**DATA IN THIS EXERCISE**

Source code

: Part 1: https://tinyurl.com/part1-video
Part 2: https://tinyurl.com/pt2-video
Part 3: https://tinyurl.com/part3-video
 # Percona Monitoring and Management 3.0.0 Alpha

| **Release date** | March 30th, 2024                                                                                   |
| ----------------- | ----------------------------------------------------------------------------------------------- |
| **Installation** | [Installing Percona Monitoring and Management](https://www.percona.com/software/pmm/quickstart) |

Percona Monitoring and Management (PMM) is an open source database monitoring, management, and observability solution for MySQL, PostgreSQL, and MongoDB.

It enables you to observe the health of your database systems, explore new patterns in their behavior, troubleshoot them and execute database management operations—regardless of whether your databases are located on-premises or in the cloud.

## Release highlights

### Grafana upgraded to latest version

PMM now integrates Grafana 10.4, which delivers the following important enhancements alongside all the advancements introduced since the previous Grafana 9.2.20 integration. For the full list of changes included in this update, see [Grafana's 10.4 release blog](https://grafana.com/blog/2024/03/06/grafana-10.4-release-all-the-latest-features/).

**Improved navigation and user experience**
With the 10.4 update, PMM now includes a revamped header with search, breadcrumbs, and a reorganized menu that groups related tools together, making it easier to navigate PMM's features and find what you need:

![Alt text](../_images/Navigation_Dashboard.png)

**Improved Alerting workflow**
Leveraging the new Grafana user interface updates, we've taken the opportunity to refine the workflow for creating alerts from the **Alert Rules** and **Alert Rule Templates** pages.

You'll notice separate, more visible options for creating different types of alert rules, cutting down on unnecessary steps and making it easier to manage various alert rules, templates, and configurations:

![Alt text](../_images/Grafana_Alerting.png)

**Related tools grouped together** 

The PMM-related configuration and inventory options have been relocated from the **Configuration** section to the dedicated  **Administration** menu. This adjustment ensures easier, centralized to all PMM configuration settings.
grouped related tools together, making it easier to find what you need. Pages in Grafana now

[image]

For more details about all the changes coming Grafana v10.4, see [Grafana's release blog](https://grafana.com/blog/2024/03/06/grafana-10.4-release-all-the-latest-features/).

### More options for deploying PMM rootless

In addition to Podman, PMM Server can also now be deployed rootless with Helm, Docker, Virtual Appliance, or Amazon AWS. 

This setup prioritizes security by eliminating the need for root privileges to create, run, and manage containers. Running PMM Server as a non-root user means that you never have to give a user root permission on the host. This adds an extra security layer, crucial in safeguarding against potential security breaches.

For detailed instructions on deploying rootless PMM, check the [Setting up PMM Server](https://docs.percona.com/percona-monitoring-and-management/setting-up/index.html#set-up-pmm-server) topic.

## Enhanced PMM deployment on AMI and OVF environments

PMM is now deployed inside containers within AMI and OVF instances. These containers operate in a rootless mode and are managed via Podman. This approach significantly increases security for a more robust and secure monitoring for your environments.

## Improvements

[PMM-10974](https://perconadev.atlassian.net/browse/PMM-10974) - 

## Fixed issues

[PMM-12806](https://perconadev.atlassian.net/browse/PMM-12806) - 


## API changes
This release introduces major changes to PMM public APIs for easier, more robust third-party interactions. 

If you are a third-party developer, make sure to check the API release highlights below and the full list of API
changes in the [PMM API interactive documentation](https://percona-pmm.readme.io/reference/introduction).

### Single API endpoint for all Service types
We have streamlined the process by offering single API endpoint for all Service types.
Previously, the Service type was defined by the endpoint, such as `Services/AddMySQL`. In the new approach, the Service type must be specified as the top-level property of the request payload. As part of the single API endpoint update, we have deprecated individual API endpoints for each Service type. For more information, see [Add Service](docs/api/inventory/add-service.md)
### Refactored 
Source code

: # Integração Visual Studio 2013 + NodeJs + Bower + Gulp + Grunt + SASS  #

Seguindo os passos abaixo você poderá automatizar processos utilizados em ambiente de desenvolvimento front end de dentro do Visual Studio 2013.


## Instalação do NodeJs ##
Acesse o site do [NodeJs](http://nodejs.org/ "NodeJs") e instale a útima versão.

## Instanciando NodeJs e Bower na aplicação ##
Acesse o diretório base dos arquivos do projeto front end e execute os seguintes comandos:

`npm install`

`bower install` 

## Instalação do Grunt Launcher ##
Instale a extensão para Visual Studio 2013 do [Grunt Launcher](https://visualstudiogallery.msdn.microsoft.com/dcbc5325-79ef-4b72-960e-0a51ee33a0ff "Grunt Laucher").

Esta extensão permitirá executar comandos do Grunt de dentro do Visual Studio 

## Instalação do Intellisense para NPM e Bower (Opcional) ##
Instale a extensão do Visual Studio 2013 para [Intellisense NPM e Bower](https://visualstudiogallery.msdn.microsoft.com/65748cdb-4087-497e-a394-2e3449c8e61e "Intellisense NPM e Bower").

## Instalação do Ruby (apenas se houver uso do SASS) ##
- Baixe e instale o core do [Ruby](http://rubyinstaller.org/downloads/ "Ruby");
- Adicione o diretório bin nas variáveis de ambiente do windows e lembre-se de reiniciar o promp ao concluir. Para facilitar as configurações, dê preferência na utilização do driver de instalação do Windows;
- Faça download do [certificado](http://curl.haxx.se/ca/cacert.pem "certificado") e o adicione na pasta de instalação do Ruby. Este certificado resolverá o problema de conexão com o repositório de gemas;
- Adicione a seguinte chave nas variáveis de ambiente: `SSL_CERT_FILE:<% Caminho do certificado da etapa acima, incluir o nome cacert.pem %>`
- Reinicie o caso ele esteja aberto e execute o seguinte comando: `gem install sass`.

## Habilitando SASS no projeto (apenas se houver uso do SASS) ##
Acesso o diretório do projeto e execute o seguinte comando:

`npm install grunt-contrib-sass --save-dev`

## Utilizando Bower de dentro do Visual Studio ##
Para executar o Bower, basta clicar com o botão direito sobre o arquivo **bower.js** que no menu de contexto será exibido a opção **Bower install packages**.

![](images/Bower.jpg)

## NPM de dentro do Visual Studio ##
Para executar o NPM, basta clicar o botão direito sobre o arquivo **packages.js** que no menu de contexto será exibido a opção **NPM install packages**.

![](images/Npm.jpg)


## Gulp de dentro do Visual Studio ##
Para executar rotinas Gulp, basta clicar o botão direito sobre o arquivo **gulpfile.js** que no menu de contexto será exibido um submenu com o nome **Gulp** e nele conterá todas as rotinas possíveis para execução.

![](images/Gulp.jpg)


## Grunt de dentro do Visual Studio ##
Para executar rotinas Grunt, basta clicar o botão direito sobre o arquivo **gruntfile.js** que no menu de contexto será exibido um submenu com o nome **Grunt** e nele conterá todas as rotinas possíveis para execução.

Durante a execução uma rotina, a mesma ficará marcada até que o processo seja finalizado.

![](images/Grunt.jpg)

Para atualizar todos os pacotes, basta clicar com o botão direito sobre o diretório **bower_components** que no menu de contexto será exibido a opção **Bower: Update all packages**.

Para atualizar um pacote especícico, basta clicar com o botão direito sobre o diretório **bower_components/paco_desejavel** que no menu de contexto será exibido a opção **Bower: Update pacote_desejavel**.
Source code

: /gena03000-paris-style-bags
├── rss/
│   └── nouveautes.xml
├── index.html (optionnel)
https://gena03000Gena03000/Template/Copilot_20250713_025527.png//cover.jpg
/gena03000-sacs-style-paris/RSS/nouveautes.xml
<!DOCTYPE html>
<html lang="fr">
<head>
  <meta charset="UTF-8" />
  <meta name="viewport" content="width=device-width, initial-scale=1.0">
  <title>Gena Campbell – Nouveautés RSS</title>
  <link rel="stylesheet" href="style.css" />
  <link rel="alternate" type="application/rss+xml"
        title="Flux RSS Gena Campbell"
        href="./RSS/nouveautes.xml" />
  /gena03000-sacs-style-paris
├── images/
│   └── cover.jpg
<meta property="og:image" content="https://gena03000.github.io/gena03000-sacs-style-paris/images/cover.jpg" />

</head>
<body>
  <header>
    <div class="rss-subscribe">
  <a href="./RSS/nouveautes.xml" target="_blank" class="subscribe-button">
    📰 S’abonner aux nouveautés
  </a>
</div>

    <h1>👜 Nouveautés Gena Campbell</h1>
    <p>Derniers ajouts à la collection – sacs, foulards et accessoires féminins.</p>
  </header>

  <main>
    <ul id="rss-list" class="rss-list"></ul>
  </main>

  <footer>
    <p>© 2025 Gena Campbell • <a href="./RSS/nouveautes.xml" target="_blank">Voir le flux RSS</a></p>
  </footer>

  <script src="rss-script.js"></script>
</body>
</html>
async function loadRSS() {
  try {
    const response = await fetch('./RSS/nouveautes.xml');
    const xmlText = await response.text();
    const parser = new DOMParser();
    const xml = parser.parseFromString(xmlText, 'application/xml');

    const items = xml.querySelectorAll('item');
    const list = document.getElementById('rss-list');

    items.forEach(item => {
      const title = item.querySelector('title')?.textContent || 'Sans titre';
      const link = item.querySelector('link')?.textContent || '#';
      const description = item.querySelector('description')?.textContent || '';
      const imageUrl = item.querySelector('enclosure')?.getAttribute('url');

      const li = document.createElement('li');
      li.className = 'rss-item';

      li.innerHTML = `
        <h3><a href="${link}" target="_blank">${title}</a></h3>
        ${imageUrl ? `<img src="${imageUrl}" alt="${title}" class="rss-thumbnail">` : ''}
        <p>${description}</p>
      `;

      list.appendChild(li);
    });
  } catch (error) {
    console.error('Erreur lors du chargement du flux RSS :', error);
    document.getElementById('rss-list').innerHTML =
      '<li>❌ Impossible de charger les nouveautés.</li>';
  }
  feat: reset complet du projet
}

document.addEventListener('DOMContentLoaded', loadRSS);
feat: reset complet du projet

**REQUIRED ACTION**
Return the span of lines in the data above that opens at the line with "This setup prioritizes" and closes at the line with "## Improvements", exactly, ends included, nothing else.

**EXERCISE RESULT**
This setup prioritizes security by eliminating the need for root privileges to create, run, and manage containers. Running PMM Server as a non-root user means that you never have to give a user root permission on the host. This adds an extra security layer, crucial in safeguarding against potential security breaches.

For detailed instructions on deploying rootless PMM, check the [Setting up PMM Server](https://docs.percona.com/percona-monitoring-and-management/setting-up/index.html#set-up-pmm-server) topic.

## Enhanced PMM deployment on AMI and OVF environments

PMM is now deployed inside containers within AMI and OVF instances. These containers operate in a rootless mode and are managed via Podman. This approach significantly increases security for a more robust and secure monitoring for your environments.

## Improvements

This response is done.